→ **Supplied records**
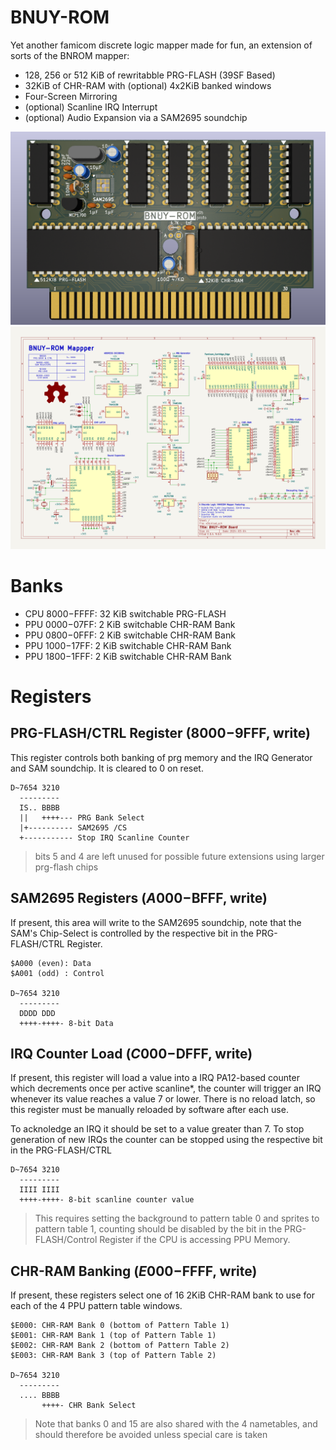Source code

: # BNUY-ROM
Yet another famicom discrete logic mapper made for fun, an extension of sorts of the BNROM mapper:
* 128, 256 or 512 KiB of rewritabble PRG-FLASH (39SF Based)
* 32KiB of CHR-RAM with (optional) 4x2KiB banked windows
* Four-Screen Mirroring
* (optional) Scanline IRQ Interrupt
* (optional) Audio Expansion via a SAM2695 soundchip 

![](render.png)
![](schematic.png)

# Banks
* CPU $8000-$FFFF: 32 KiB switchable PRG-FLASH
* PPU $0000-$07FF: 2 KiB switchable CHR-RAM Bank
* PPU $0800-$0FFF: 2 KiB switchable CHR-RAM Bank
* PPU $1000-$17FF: 2 KiB switchable CHR-RAM Bank
* PPU $1800-$1FFF: 2 KiB switchable CHR-RAM Bank

# Registers

## PRG-FLASH/CTRL Register ($8000-$9FFF, write)

This register controls both banking of prg memory and the IRQ Generator and SAM soundchip. It is cleared to 0 on reset.

```
D~7654 3210
  ---------
  IS.. BBBB
  ||   ++++--- PRG Bank Select
  |+---------- SAM2695 /CS        
  +----------- Stop IRQ Scanline Counter
```
> bits 5 and 4 are left unused for possible future extensions using larger prg-flash chips

## SAM2695 Registers ($A000-$BFFF, write)

If present, this area will write to the SAM2695 soundchip, note that the SAM's Chip-Select is controlled by the respective bit in the PRG-FLASH/CTRL Register. 

```
$A000 (even): Data
$A001 (odd) : Control

D~7654 3210
  ---------
  DDDD DDD
  ++++-++++- 8-bit Data
```
## IRQ Counter Load ($C000-$DFFF, write)

If present, this register will load a value into a IRQ PA12-based counter which decrements once per active scanline*, the counter will trigger an IRQ whenever its value reaches a value 7 or lower.
There is no reload latch, so this register must be manually reloaded by software after each use.

To acknoledge an IRQ it should be set to a value greater than 7.
To stop generation of new IRQs the counter can be stopped using the respective bit in the PRG-FLASH/CTRL

```
D~7654 3210
  ---------
  IIII IIII
  ++++-++++- 8-bit scanline counter value
```
> This requires setting the background to pattern table 0 and sprites to pattern table 1, counting should be disabled by the bit in the PRG-FLASH/Control Register if the CPU is accessing PPU Memory.

## CHR-RAM Banking ($E000-$FFFF, write)

If present, these registers select one of 16 2KiB CHR-RAM bank to use for each of the 4 PPU pattern table windows.

```
$E000: CHR-RAM Bank 0 (bottom of Pattern Table 1)
$E001: CHR-RAM Bank 1 (top of Pattern Table 1)
$E002: CHR-RAM Bank 2 (bottom of Pattern Table 2)
$E003: CHR-RAM Bank 3 (top of Pattern Table 2)

D~7654 3210
  ---------
  .... BBBB
       ++++- CHR Bank Select
```
> Note that banks 0 and 15 are also shared with the 4 nametables, and should therefore be avoided unless special care is taken
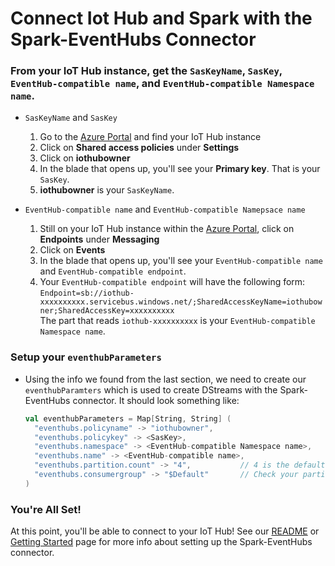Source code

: # Connect Iot Hub and Spark with the Spark-EventHubs Connector

### From your IoT Hub instance, get the ```SasKeyName```, ```SasKey```, ```EventHub-compatible name```, and ```EventHub-compatible Namespace name```. 
   - ```SasKeyName``` and ```SasKey``` 
     1. Go to the [Azure Portal](https://www.ms.portal.azure.com) and find your IoT Hub instance
     2. Click on **Shared access policies** under **Settings**
     3. Click on **iothubowner**
     4. In the blade that opens up, you'll see your **Primary key**. That is your ```SasKey```. 
     5. **iothubowner** is your ```SasKeyName```.
    
   - ```EventHub-compatible name``` and ```EventHub-compatible Namepsace name```
     1. Still on your IoT Hub instance within the [Azure Portal](https://www.ms.portal.azure.com), click on **Endpoints** under **Messaging**
     2. Click on **Events**
     3. In the blade that opens up, you'll see your ```EventHub-compatible name``` and ```EventHub-compatible endpoint```.
     4. Your ```EventHub-compatible endpoint``` will have the following form: 
        <br>```Endpoint=sb://iothub-xxxxxxxxxx.servicebus.windows.net/;SharedAccessKeyName=iothubowner;SharedAccessKey=xxxxxxxxxx```
        <br> The part that reads ```iothub-xxxxxxxxxx``` is your ```EventHub-compatible Namespace name```. 
        
### Setup your ```eventhubParameters```
 - Using the info we found from the last section, we need to create our ```eventhubParamters``` which is used to create DStreams with the Spark-EventHubs connector. It should look something like:
    ```scala
    val eventhubParameters = Map[String, String] (
      "eventhubs.policyname" -> "iothubowner",							
      "eventhubs.policykey" -> <SasKey>,						
      "eventhubs.namespace" -> <EventHub-compatible Namespace name>,	
      "eventhubs.name" -> <EventHub-compatible name>,					
      "eventhubs.partition.count" -> "4",			// 4 is the default value! 
      "eventhubs.consumergroup" -> "$Default"		// Check your partition count and consumer groups in the same place you found the EventHub name.
    )
    ```
   
### You're All Set!
At this point, you'll be able to connect to your IoT Hub! See our [README](../README.md) or [Getting Started](getting_started.md) page for more info about setting up the Spark-EventHubs connector.
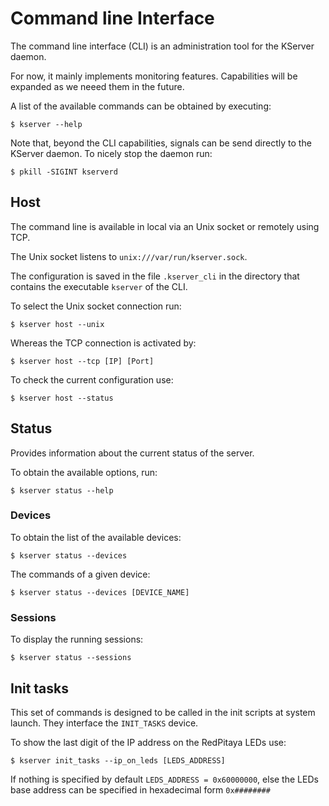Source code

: # Command line Interface

The command line interface (CLI) is an administration tool for the KServer daemon.

For now, it mainly implements monitoring features. Capabilities will be expanded as we neeed them in the future.

A list of the available commands can be obtained by executing:
```
$ kserver --help
```

Note that, beyond the CLI capabilities, signals can be send directly to the KServer daemon. To nicely stop the daemon run:
```
$ pkill -SIGINT kserverd
```

## Host

The command line is available in local via an Unix socket or remotely using TCP.

The Unix socket listens to `unix:///var/run/kserver.sock`.

The configuration is saved in the file `.kserver_cli` in the directory that contains the executable `kserver` of the CLI.

To select the Unix socket connection run:
```
$ kserver host --unix
```
Whereas the TCP connection is activated by:
```
$ kserver host --tcp [IP] [Port]
```
To check the current configuration use:
```
$ kserver host --status
```

## Status

Provides information about the current status of the server.

To obtain the available options, run:
```
$ kserver status --help
```

### Devices

To obtain the list of the available devices:
```
$ kserver status --devices
```

The commands of a given device:
```
$ kserver status --devices [DEVICE_NAME]
```

### Sessions

To display the running sessions:
```
$ kserver status --sessions
```

## Init tasks

This set of commands is designed to be called in the init scripts at system launch. They interface the `INIT_TASKS` device.

To show the last digit of the IP address on the RedPitaya LEDs use:
```
$ kserver init_tasks --ip_on_leds [LEDS_ADDRESS]
```

If nothing is specified by default `LEDS_ADDRESS = 0x60000000`, else the LEDs base address can be specified in hexadecimal form `0x########`
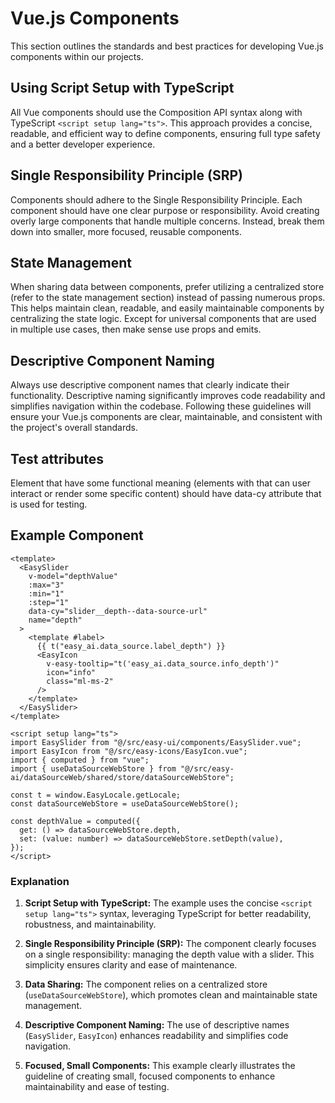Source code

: # Vue.js Components

This section outlines the standards and best practices for developing Vue.js components within our projects.

## Using Script Setup with TypeScript

All Vue components should use the Composition API syntax along with TypeScript `<script setup lang="ts">`. This approach provides a concise, readable, and efficient way to define components, ensuring full type safety and a better developer experience.

## Single Responsibility Principle (SRP)

Components should adhere to the Single Responsibility Principle. Each component should have one clear purpose or responsibility. Avoid creating overly large components that handle multiple concerns. Instead, break them down into smaller, more focused, reusable components.

## State Management

When sharing data between components, prefer utilizing a centralized store (refer to the state management section) instead of passing numerous props. This helps maintain clean, readable, and easily maintainable components by centralizing the state logic.
Except for universal components that are used in multiple use cases, then make sense use props and emits. 

## Descriptive Component Naming

Always use descriptive component names that clearly indicate their functionality. Descriptive naming significantly improves code readability and simplifies navigation within the codebase.
Following these guidelines will ensure your Vue.js components are clear, maintainable, and consistent with the project's overall standards.

## Test attributes

Element that have some functional meaning (elements with that can user interact or render some specific content) should have data-cy attribute that is used for testing.

## Example Component

```vue
<template>
  <EasySlider
    v-model="depthValue"
    :max="3"
    :min="1"
    :step="1"
    data-cy="slider__depth--data-source-url"
    name="depth"
  >
    <template #label>
      {{ t("easy_ai.data_source.label_depth") }}
      <EasyIcon
        v-easy-tooltip="t('easy_ai.data_source.info_depth')"
        icon="info"
        class="ml-ms-2"
      />
    </template>
  </EasySlider>
</template>

<script setup lang="ts">
import EasySlider from "@/src/easy-ui/components/EasySlider.vue";
import EasyIcon from "@/src/easy-icons/EasyIcon.vue";
import { computed } from "vue";
import { useDataSourceWebStore } from "@/src/easy-ai/dataSourceWeb/shared/store/dataSourceWebStore";

const t = window.EasyLocale.getLocale;
const dataSourceWebStore = useDataSourceWebStore();

const depthValue = computed({
  get: () => dataSourceWebStore.depth,
  set: (value: number) => dataSourceWebStore.setDepth(value),
});
</script>
```

### Explanation

1. **Script Setup with TypeScript:**
   The example uses the concise `<script setup lang="ts">` syntax, leveraging TypeScript for better readability, robustness, and maintainability.

2. **Single Responsibility Principle (SRP):**
   The component clearly focuses on a single responsibility: managing the depth value with a slider. This simplicity ensures clarity and ease of maintenance.

3. **Data Sharing:**
   The component relies on a centralized store (`useDataSourceWebStore`), which promotes clean and maintainable state management.

4. **Descriptive Component Naming:**
   The use of descriptive names (`EasySlider`, `EasyIcon`) enhances readability and simplifies code navigation.

5. **Focused, Small Components:**
   This example clearly illustrates the guideline of creating small, focused components to enhance maintainability and ease of testing.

→ **Brief**
What you return should be only the exact lines from the top of the entries through the line with "## PRG-FLASH/CTRL Register", minus the pictures.

→ **Written solution**
Source code

: # BNUY-ROM
Yet another famicom discrete logic mapper made for fun, an extension of sorts of the BNROM mapper:
* 128, 256 or 512 KiB of rewritabble PRG-FLASH (39SF Based)
* 32KiB of CHR-RAM with (optional) 4x2KiB banked windows
* Four-Screen Mirroring
* (optional) Scanline IRQ Interrupt
* (optional) Audio Expansion via a SAM2695 soundchip 

![](render.png)
![](schematic.png)

# Banks
* CPU $8000-$FFFF: 32 KiB switchable PRG-FLASH
* PPU $0000-$07FF: 2 KiB switchable CHR-RAM Bank
* PPU $0800-$0FFF: 2 KiB switchable CHR-RAM Bank
* PPU $1000-$17FF: 2 KiB switchable CHR-RAM Bank
* PPU $1800-$1FFF: 2 KiB switchable CHR-RAM Bank

# Registers

## PRG-FLASH/CTRL Register ($8000-$9FFF, write)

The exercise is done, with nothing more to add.